The playing of the “Star-Spangled Banner” before a baseball game
Is routine yet magical, a throw-back to a time when the people
Of America understood that we were one and belonged together.
The notes remind us of our love for the game and for the states
That are and should be so united that we are a marriage of hopes,
Ideas, ideals, laws, and dreams. The love affair between the song
And the game — the national anthem and the national pastime —
Began during World War I, after we had lost 100,000 members of
Our Military, when the Red Sox and the Cubs were playing in the
First game of the 1918 Series. When the U. S. Navy band began to
Play the song. Boston player Fred Thomas, on special furlough from
The Navy so that he could play, looked at the flag and saluted, and
His teammates did the same, as did fans standing for the seventh-
Inning stretch. They stood together, honoring the memory of the
Fallen and the lives of those still fighting — real patriots who
Understood the lyrics and what was described in the time of an
Earlier war — and the fans in the stadium saw the depth of the
Unified sacrifice being made for them, for their families, so they
Stood proud and sang their harmony with the spirit of those who
Had founded the grand experiment.
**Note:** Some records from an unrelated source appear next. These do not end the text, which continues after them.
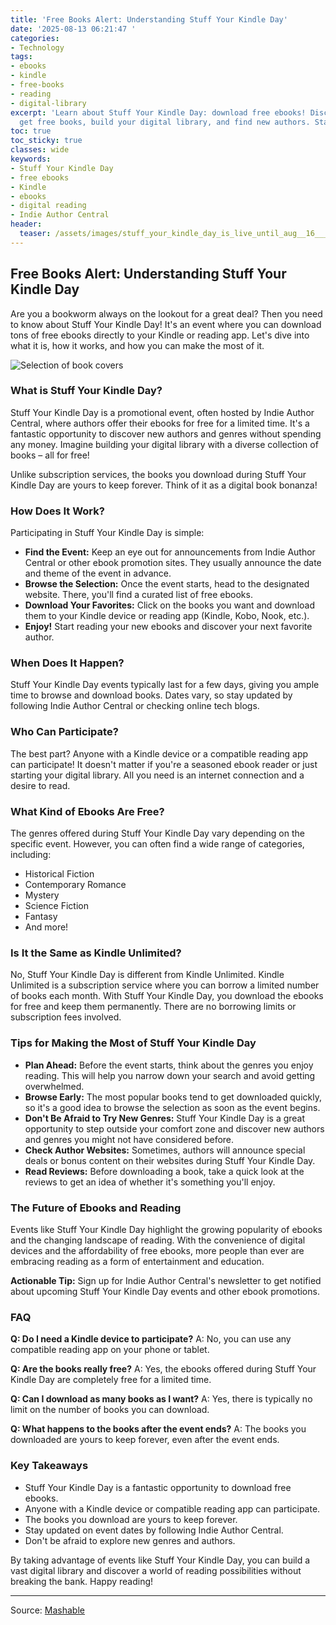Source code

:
 ```yaml
---
title: 'Free Books Alert: Understanding Stuff Your Kindle Day'
date: '2025-08-13 06:21:47 '
categories:
- Technology
tags:
- ebooks
- kindle
- free-books
- reading
- digital-library
excerpt: 'Learn about Stuff Your Kindle Day: download free ebooks! Discover how to
  get free books, build your digital library, and find new authors. Stay informed!'
toc: true
toc_sticky: true
classes: wide
keywords:
- Stuff Your Kindle Day
- free ebooks
- Kindle
- ebooks
- digital reading
- Indie Author Central
header:
  teaser: /assets/images/stuff_your_kindle_day_is_live_until_aug__16___down_20250813062146.jpg
---
```


## Free Books Alert: Understanding Stuff Your Kindle Day

Are you a bookworm always on the lookout for a great deal? Then you need to know about Stuff Your Kindle Day! It's an event where you can download tons of free ebooks directly to your Kindle or reading app. Let's dive into what it is, how it works, and how you can make the most of it.

![Selection of book covers](https://helios-i.mashable.com/imagery/articles/00A90CqYwoDrmCZXaJdQ801/hero-image.jpg)

### What is Stuff Your Kindle Day?

Stuff Your Kindle Day is a promotional event, often hosted by Indie Author Central, where authors offer their ebooks for free for a limited time. It's a fantastic opportunity to discover new authors and genres without spending any money. Imagine building your digital library with a diverse collection of books – all for free!

Unlike subscription services, the books you download during Stuff Your Kindle Day are yours to keep forever. Think of it as a digital book bonanza!

### How Does It Work?

Participating in Stuff Your Kindle Day is simple:

*   **Find the Event:** Keep an eye out for announcements from Indie Author Central or other ebook promotion sites. They usually announce the date and theme of the event in advance.
*   **Browse the Selection:** Once the event starts, head to the designated website. There, you'll find a curated list of free ebooks.
*   **Download Your Favorites:** Click on the books you want and download them to your Kindle device or reading app (Kindle, Kobo, Nook, etc.).
*   **Enjoy!** Start reading your new ebooks and discover your next favorite author.

### When Does It Happen?

Stuff Your Kindle Day events typically last for a few days, giving you ample time to browse and download books. Dates vary, so stay updated by following Indie Author Central or checking online tech blogs.

### Who Can Participate?

The best part? Anyone with a Kindle device or a compatible reading app can participate! It doesn't matter if you're a seasoned ebook reader or just starting your digital library. All you need is an internet connection and a desire to read.

### What Kind of Ebooks Are Free?

The genres offered during Stuff Your Kindle Day vary depending on the specific event. However, you can often find a wide range of categories, including:

*   Historical Fiction
*   Contemporary Romance
*   Mystery
*   Science Fiction
*   Fantasy
*   And more!

### Is It the Same as Kindle Unlimited?

No, Stuff Your Kindle Day is different from Kindle Unlimited. Kindle Unlimited is a subscription service where you can borrow a limited number of books each month. With Stuff Your Kindle Day, you download the ebooks for free and keep them permanently. There are no borrowing limits or subscription fees involved.

### Tips for Making the Most of Stuff Your Kindle Day

*   **Plan Ahead:** Before the event starts, think about the genres you enjoy reading. This will help you narrow down your search and avoid getting overwhelmed.
*   **Browse Early:** The most popular books tend to get downloaded quickly, so it's a good idea to browse the selection as soon as the event begins.
*   **Don't Be Afraid to Try New Genres:** Stuff Your Kindle Day is a great opportunity to step outside your comfort zone and discover new authors and genres you might not have considered before.
*   **Check Author Websites:** Sometimes, authors will announce special deals or bonus content on their websites during Stuff Your Kindle Day.
*   **Read Reviews:** Before downloading a book, take a quick look at the reviews to get an idea of whether it's something you'll enjoy.

### The Future of Ebooks and Reading

Events like Stuff Your Kindle Day highlight the growing popularity of ebooks and the changing landscape of reading. With the convenience of digital devices and the affordability of free ebooks, more people than ever are embracing reading as a form of entertainment and education.

**Actionable Tip:** Sign up for Indie Author Central's newsletter to get notified about upcoming Stuff Your Kindle Day events and other ebook promotions.

### FAQ

**Q: Do I need a Kindle device to participate?**
A: No, you can use any compatible reading app on your phone or tablet.

**Q: Are the books really free?**
A: Yes, the ebooks offered during Stuff Your Kindle Day are completely free for a limited time.

**Q: Can I download as many books as I want?**
A: Yes, there is typically no limit on the number of books you can download.

**Q: What happens to the books after the event ends?**
A: The books you downloaded are yours to keep forever, even after the event ends.

### Key Takeaways

*   Stuff Your Kindle Day is a fantastic opportunity to download free ebooks.
*   Anyone with a Kindle device or compatible reading app can participate.
*   The books you download are yours to keep forever.
*   Stay updated on event dates by following Indie Author Central.
*   Don't be afraid to explore new genres and authors.

By taking advantage of events like Stuff Your Kindle Day, you can build a vast digital library and discover a world of reading possibilities without breaking the bank. Happy reading!

---

Source: [Mashable](https://mashable.com/article/aug-12-stuff-your-kindle-day)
At song’s end, the crowd that
Had been subdued let out a common roar of faith. The song would
Be played in each game till that Series ended, a practice Boston
Later made official every game, as did other teams, then other sports,
But as is proper for our nation’s first official home-grown sport,
Baseball was the first! And how vital it is that each time the anthem
Is played and sung and heard, we are reminded that we are devotees
Not only of the sport but of the Land, that our common heritage
Includes the history of baseball and the true ideals of a nation, as the
Lyrics say, is “blest with victory and peace.”